Task to carry out
Nothing outside the range below should be printed. Output exactly the lines from the line with "### 🔒 Security Considerations" to the line with "- [ ] Performance considerations addressed", both included.

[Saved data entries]
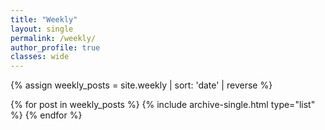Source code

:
 ```yaml
---
title: "Weekly"
layout: single
permalink: /weekly/
author_profile: true
classes: wide
---
```


{% assign weekly_posts = site.weekly | sort: 'date' | reverse %}

<div class="entries-list">
  {% for post in weekly_posts %}
    {% include archive-single.html type="list" %}
  {% endfor %}
</div>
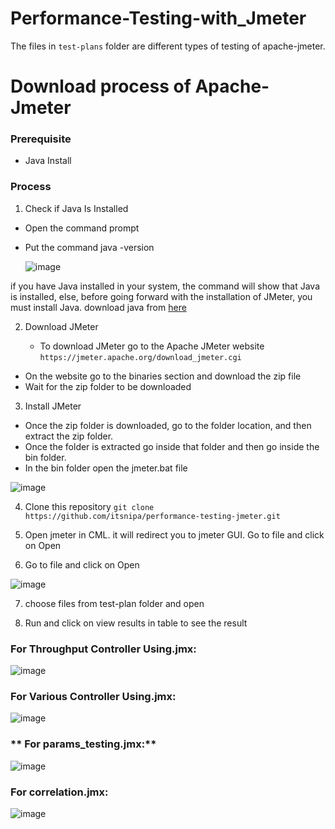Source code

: # Performance-Testing-with_Jmeter


The files in ```test-plans``` folder are different types of testing of apache-jmeter.

# Download process of Apache-Jmeter

### **Prerequisite**

- Java Install

### **Process**

1. Check if Java Is Installed
- Open the command prompt
- Put the command java -version


  ![image](https://github.com/user-attachments/assets/1979e523-80be-481c-bcf7-806ce634b48b)

if you have Java installed in your system, the command will show that Java is installed, else, before going forward with the installation of JMeter, you must install Java. download java from [here](https://www.oracle.com/java/technologies/downloads/)


2. Download JMeter

   - To download JMeter go to the Apache JMeter website
```https://jmeter.apache.org/download_jmeter.cgi```

- On the website go to the binaries section and download the zip file
- Wait for the zip folder to be downloaded

3.  Install JMeter
   - Once the zip folder is downloaded, go to the folder location, and then extract the zip folder.
   - Once the folder is extracted go inside that folder and then go inside the bin folder.
   - In the bin folder open the jmeter.bat file


![image](https://github.com/user-attachments/assets/56f4d80d-5976-410b-aa99-60ce6d6f2ea5)


4. Clone this repository
``` git clone https://github.com/itsnipa/performance-testing-jmeter.git ```

5. Open jmeter in CML. it will redirect you to jmeter GUI. Go to file and click on Open

   
6. Go to file and click on Open

![image](https://github.com/user-attachments/assets/611d4c96-9285-4d6b-a5cf-b44e77058db3)

7. choose files from test-plan folder and open

8. Run and click on view results in table  to see the result

### **For Throughput Controller Using.jmx:**

![image](https://github.com/user-attachments/assets/32b1f7d2-f590-4faf-8400-a54a278bf060)


### **For Various Controller Using.jmx:**

![image](https://github.com/user-attachments/assets/71689a91-65e9-4a78-a3c1-b34eb5abe049)


### ** For params_testing.jmx:**

![image](https://github.com/user-attachments/assets/d38333b1-07f1-4a9c-aaff-8ba04d54fde8)


### **For correlation.jmx:**

![image](https://github.com/user-attachments/assets/50135181-dec7-4a9e-a1dc-2a310ac95ad8)






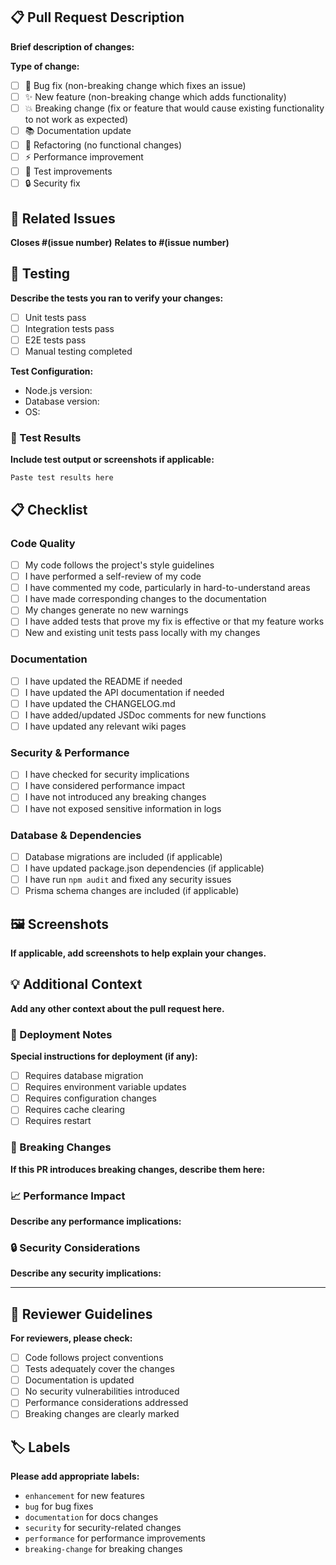 ## 📋 Pull Request Description

**Brief description of changes:**

**Type of change:**

- [ ] 🐛 Bug fix (non-breaking change which fixes an issue)
- [ ] ✨ New feature (non-breaking change which adds functionality)
- [ ] 💥 Breaking change (fix or feature that would cause existing functionality to not work as expected)
- [ ] 📚 Documentation update
- [ ] 🔧 Refactoring (no functional changes)
- [ ] ⚡ Performance improvement
- [ ] 🧪 Test improvements
- [ ] 🔒 Security fix

## 🔗 Related Issues

**Closes #(issue number)**
**Relates to #(issue number)**

## 🧪 Testing

**Describe the tests you ran to verify your changes:**

- [ ] Unit tests pass
- [ ] Integration tests pass
- [ ] E2E tests pass
- [ ] Manual testing completed

**Test Configuration:**

- Node.js version:
- Database version:
- OS:

### 🧪 Test Results

**Include test output or screenshots if applicable:**

```
Paste test results here
```

## 📋 Checklist

### Code Quality

- [ ] My code follows the project's style guidelines
- [ ] I have performed a self-review of my code
- [ ] I have commented my code, particularly in hard-to-understand areas
- [ ] I have made corresponding changes to the documentation
- [ ] My changes generate no new warnings
- [ ] I have added tests that prove my fix is effective or that my feature works
- [ ] New and existing unit tests pass locally with my changes

### Documentation

- [ ] I have updated the README if needed
- [ ] I have updated the API documentation if needed
- [ ] I have updated the CHANGELOG.md
- [ ] I have added/updated JSDoc comments for new functions
- [ ] I have updated any relevant wiki pages

### Security & Performance

- [ ] I have checked for security implications
- [ ] I have considered performance impact
- [ ] I have not introduced any breaking changes
- [ ] I have not exposed sensitive information in logs

### Database & Dependencies

- [ ] Database migrations are included (if applicable)
- [ ] I have updated package.json dependencies (if applicable)
- [ ] I have run `npm audit` and fixed any security issues
- [ ] Prisma schema changes are included (if applicable)

## 🖼️ Screenshots

**If applicable, add screenshots to help explain your changes.**

## 💡 Additional Context

**Add any other context about the pull request here.**

### 🔄 Deployment Notes

**Special instructions for deployment (if any):**

- [ ] Requires database migration
- [ ] Requires environment variable updates
- [ ] Requires configuration changes
- [ ] Requires cache clearing
- [ ] Requires restart

### 🚨 Breaking Changes

**If this PR introduces breaking changes, describe them here:**

### 📈 Performance Impact

**Describe any performance implications:**

### 🔒 Security Considerations

**Describe any security implications:**

---

## 👀 Reviewer Guidelines

**For reviewers, please check:**

- [ ] Code follows project conventions
- [ ] Tests adequately cover the changes
- [ ] Documentation is updated
- [ ] No security vulnerabilities introduced
- [ ] Performance considerations addressed
- [ ] Breaking changes are clearly marked

## 🏷️ Labels

**Please add appropriate labels:**

- `enhancement` for new features
- `bug` for bug fixes
- `documentation` for docs changes
- `security` for security-related changes
- `performance` for performance improvements
- `breaking-change` for breaking changes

Result
### 🔒 Security Considerations

**Describe any security implications:**

---

## 👀 Reviewer Guidelines

**For reviewers, please check:**

- [ ] Code follows project conventions
- [ ] Tests adequately cover the changes
- [ ] Documentation is updated
- [ ] No security vulnerabilities introduced
- [ ] Performance considerations addressed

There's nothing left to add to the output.